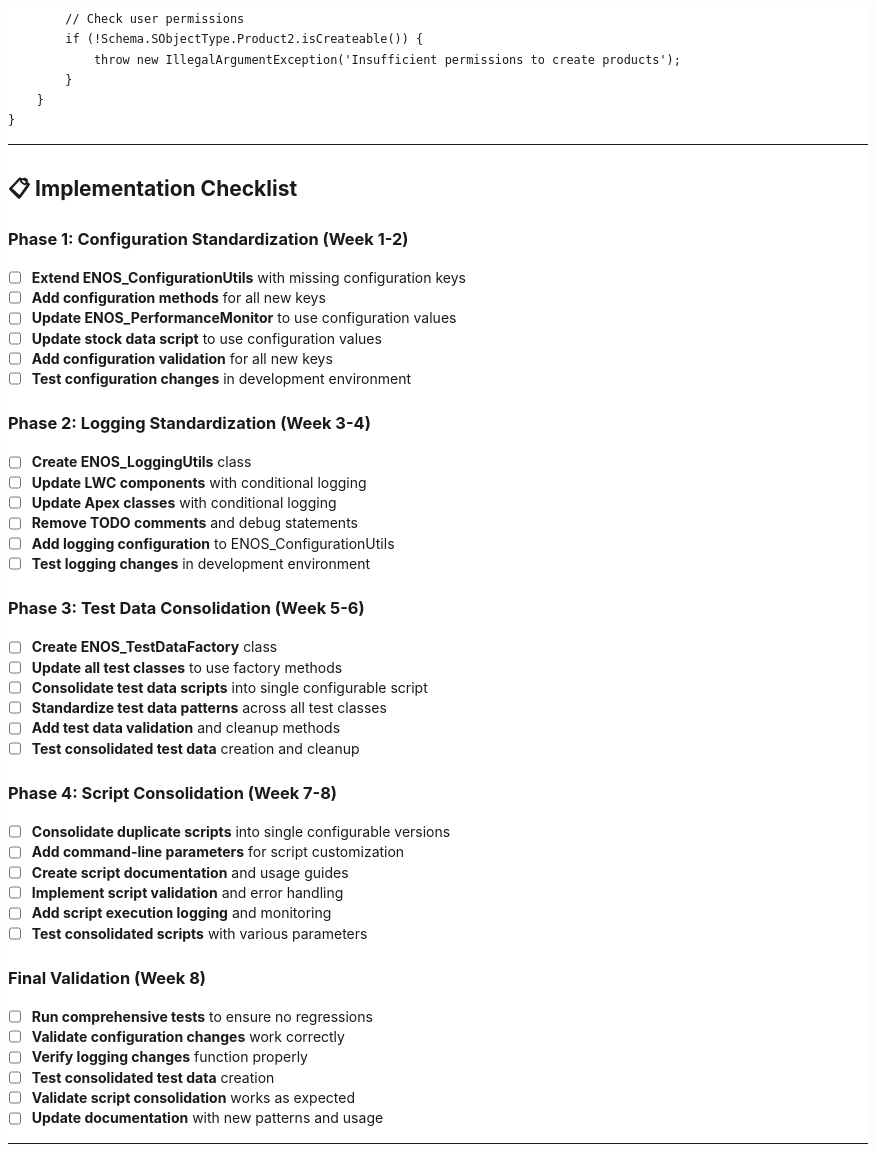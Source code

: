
 ```
        // Check user permissions
        if (!Schema.SObjectType.Product2.isCreateable()) {
            throw new IllegalArgumentException('Insufficient permissions to create products');
        }
    }
}
```

---

## 📋 **Implementation Checklist**

### **Phase 1: Configuration Standardization** (Week 1-2)
- [ ] **Extend ENOS_ConfigurationUtils** with missing configuration keys
- [ ] **Add configuration methods** for all new keys
- [ ] **Update ENOS_PerformanceMonitor** to use configuration values
- [ ] **Update stock data script** to use configuration values
- [ ] **Add configuration validation** for all new keys
- [ ] **Test configuration changes** in development environment

### **Phase 2: Logging Standardization** (Week 3-4)
- [ ] **Create ENOS_LoggingUtils** class
- [ ] **Update LWC components** with conditional logging
- [ ] **Update Apex classes** with conditional logging
- [ ] **Remove TODO comments** and debug statements
- [ ] **Add logging configuration** to ENOS_ConfigurationUtils
- [ ] **Test logging changes** in development environment

### **Phase 3: Test Data Consolidation** (Week 5-6)
- [ ] **Create ENOS_TestDataFactory** class
- [ ] **Update all test classes** to use factory methods
- [ ] **Consolidate test data scripts** into single configurable script
- [ ] **Standardize test data patterns** across all test classes
- [ ] **Add test data validation** and cleanup methods
- [ ] **Test consolidated test data** creation and cleanup

### **Phase 4: Script Consolidation** (Week 7-8)
- [ ] **Consolidate duplicate scripts** into single configurable versions
- [ ] **Add command-line parameters** for script customization
- [ ] **Create script documentation** and usage guides
- [ ] **Implement script validation** and error handling
- [ ] **Add script execution logging** and monitoring
- [ ] **Test consolidated scripts** with various parameters

### **Final Validation** (Week 8)
- [ ] **Run comprehensive tests** to ensure no regressions
- [ ] **Validate configuration changes** work correctly
- [ ] **Verify logging changes** function properly
- [ ] **Test consolidated test data** creation
- [ ] **Validate script consolidation** works as expected
- [ ] **Update documentation** with new patterns and usage

---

━━━━━━━━━━

• _Task details_: Look through the records above for the word "consolidated" and state how many lines contain it, giving the number alone.

• _Written solution_: 3